§ **Exercise aim**
Your answer should be every line of the entries that has the string "textit" in it.

---------- Records for the exercise

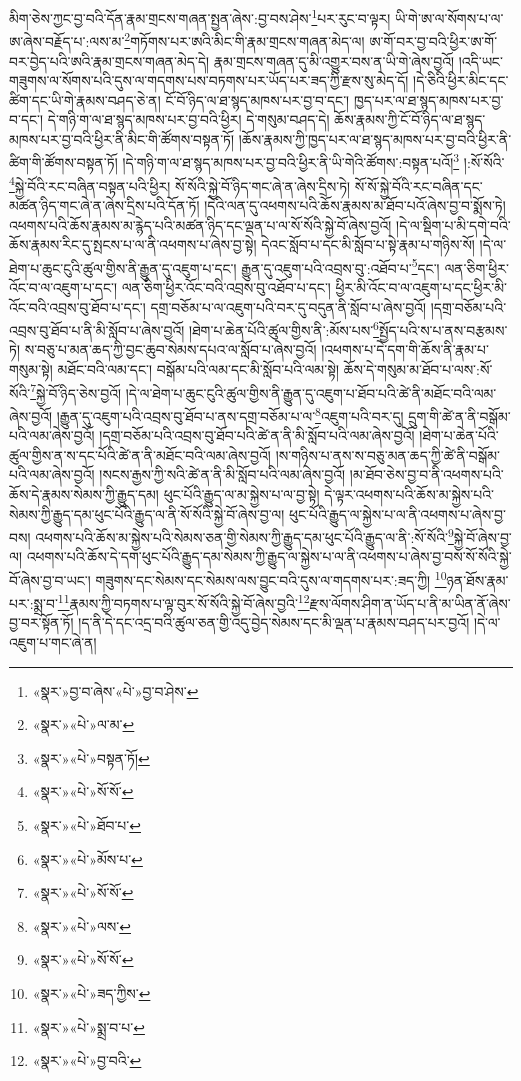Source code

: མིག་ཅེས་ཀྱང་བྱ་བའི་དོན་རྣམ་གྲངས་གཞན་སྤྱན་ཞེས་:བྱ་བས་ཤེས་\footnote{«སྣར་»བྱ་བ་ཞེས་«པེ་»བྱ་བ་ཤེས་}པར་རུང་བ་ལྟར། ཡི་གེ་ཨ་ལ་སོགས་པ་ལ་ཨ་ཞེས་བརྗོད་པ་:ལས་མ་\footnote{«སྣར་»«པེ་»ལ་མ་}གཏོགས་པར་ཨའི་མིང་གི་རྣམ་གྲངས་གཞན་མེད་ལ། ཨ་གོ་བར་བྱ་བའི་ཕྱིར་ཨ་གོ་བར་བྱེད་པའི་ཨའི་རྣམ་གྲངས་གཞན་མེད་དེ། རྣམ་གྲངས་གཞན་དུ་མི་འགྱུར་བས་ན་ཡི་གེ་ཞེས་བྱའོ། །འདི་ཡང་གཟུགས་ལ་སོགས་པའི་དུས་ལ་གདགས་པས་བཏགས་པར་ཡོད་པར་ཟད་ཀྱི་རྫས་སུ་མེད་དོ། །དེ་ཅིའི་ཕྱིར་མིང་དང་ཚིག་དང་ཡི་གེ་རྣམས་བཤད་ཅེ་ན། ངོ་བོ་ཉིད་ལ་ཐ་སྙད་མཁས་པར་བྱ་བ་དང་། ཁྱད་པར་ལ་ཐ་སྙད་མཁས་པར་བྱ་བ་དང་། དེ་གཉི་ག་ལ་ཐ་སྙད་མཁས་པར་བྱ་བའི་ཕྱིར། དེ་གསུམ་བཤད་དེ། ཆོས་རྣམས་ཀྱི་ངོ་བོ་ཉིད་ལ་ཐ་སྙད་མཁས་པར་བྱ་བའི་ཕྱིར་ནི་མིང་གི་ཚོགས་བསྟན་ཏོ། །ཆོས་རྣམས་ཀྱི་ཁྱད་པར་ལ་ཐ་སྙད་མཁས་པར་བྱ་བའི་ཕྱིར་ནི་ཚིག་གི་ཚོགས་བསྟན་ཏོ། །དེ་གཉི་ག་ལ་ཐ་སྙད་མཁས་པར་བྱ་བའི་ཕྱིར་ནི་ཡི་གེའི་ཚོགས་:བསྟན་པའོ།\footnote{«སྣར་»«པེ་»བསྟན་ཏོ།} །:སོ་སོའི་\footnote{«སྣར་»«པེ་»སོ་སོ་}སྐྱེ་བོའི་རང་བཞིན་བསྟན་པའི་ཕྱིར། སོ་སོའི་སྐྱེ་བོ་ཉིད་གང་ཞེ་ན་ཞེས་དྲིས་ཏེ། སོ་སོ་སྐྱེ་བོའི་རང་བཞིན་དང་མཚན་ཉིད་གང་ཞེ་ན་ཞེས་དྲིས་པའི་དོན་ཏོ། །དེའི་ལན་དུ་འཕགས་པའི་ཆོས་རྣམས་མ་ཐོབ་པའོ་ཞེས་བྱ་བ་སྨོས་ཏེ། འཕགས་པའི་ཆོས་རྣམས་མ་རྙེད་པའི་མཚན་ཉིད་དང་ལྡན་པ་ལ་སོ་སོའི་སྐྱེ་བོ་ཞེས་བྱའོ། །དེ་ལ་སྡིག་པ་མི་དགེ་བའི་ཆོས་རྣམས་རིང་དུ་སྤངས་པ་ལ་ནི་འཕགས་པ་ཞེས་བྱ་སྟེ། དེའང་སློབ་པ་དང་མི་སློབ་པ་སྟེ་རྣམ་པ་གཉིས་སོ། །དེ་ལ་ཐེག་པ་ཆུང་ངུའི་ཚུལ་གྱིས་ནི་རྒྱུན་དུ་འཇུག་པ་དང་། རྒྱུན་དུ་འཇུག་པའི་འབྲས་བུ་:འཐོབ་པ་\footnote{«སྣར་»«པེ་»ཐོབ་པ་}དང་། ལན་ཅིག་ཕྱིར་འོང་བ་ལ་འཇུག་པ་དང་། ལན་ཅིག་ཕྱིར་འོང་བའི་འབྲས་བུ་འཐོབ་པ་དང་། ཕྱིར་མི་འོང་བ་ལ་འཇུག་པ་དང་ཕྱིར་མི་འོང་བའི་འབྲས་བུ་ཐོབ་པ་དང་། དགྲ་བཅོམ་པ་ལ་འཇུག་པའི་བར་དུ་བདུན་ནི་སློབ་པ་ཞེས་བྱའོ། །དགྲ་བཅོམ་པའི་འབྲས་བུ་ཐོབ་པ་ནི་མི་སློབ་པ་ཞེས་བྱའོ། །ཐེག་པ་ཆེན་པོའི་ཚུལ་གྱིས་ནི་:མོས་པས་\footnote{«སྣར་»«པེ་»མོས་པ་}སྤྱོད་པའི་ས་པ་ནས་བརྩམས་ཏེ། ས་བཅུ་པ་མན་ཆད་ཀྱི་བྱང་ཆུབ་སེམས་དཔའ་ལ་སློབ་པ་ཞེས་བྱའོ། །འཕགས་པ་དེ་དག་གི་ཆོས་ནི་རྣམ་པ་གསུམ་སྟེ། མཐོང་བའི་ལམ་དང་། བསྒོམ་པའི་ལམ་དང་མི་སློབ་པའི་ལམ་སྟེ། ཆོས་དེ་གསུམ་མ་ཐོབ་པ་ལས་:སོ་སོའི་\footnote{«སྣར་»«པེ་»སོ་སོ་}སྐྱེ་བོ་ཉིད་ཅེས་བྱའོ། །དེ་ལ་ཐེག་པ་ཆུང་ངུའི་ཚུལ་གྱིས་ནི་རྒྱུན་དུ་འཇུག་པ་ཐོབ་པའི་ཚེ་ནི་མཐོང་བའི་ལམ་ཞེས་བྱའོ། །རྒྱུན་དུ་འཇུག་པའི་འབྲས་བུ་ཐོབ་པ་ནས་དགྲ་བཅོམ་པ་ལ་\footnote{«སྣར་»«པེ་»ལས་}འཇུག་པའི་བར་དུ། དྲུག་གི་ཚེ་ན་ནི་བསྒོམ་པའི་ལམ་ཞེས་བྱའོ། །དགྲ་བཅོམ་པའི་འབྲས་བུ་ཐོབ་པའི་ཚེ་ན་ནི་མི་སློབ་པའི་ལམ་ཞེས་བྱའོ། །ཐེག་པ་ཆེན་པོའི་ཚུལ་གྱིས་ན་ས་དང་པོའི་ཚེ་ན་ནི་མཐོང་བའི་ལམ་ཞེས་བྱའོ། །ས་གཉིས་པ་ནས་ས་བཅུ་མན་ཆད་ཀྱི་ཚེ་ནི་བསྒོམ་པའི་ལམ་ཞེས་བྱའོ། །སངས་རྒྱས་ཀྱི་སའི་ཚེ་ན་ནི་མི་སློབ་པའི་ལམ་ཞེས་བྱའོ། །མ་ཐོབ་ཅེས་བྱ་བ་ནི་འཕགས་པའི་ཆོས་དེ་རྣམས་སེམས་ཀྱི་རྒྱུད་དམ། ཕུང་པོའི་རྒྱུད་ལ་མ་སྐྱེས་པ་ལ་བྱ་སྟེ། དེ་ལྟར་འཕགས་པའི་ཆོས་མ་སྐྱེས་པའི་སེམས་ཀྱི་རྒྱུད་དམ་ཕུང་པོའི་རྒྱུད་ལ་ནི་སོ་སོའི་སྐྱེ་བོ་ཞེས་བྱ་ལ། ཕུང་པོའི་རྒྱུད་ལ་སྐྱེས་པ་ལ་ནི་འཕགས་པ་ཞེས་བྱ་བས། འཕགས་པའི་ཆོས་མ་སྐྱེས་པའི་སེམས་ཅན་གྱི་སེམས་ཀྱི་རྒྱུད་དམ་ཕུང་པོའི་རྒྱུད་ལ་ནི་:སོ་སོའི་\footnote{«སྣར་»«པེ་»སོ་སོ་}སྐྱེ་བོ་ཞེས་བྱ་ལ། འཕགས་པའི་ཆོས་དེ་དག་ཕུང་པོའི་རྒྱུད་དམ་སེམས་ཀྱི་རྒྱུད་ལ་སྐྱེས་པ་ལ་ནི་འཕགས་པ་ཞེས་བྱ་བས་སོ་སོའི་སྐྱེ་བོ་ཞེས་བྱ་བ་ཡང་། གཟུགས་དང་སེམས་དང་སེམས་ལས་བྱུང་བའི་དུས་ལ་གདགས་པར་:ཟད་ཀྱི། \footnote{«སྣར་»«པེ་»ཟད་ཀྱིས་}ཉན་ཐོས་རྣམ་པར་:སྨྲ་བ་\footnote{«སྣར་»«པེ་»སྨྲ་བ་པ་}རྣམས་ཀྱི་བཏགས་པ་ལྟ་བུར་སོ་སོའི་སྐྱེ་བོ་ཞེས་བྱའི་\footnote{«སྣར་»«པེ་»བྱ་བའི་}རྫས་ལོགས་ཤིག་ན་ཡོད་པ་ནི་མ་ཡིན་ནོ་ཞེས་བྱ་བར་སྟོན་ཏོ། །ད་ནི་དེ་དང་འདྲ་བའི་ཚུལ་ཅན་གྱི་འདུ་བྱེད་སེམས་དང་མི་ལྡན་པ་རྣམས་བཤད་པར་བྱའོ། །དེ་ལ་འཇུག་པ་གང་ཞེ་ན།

--------------------
---------- Records for the exercise

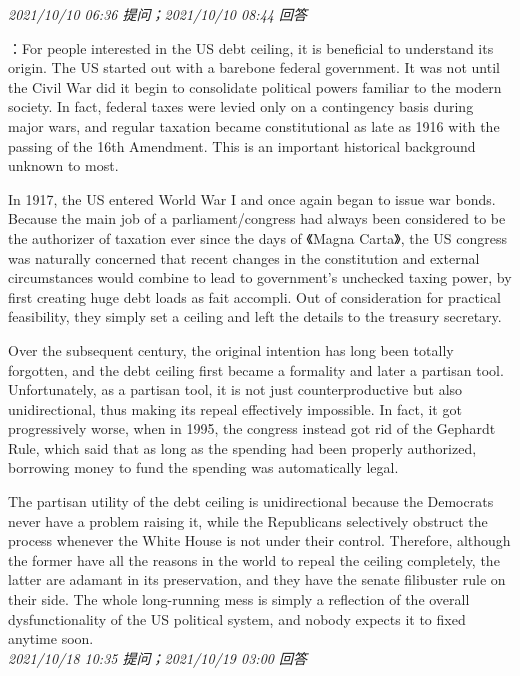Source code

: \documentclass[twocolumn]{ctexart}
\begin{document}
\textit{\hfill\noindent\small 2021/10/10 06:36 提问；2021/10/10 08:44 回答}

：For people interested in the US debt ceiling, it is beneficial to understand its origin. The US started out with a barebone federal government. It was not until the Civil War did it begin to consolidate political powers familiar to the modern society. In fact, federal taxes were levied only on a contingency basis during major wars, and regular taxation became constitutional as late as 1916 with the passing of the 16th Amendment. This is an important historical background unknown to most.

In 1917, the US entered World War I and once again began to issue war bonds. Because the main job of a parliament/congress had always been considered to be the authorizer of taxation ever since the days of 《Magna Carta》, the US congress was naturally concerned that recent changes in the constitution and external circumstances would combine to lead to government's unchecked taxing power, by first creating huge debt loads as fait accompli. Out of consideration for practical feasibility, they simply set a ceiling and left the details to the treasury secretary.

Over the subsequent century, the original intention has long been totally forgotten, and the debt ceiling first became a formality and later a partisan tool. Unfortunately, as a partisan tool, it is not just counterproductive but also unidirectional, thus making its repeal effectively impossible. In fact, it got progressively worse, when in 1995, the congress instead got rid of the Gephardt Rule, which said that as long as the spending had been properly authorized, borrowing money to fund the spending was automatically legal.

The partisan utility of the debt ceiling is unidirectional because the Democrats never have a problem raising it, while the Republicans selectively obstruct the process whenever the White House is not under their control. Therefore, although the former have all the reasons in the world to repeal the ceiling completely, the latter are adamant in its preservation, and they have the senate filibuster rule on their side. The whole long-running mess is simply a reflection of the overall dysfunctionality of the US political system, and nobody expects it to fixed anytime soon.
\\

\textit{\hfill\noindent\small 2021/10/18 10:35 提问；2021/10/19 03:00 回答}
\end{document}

--------------------

§ **Output of the task**
\textit{\hfill\noindent\small 2021/10/10 06:36 提问；2021/10/10 08:44 回答}
\textit{\hfill\noindent\small 2021/10/18 10:35 提问；2021/10/19 03:00 回答}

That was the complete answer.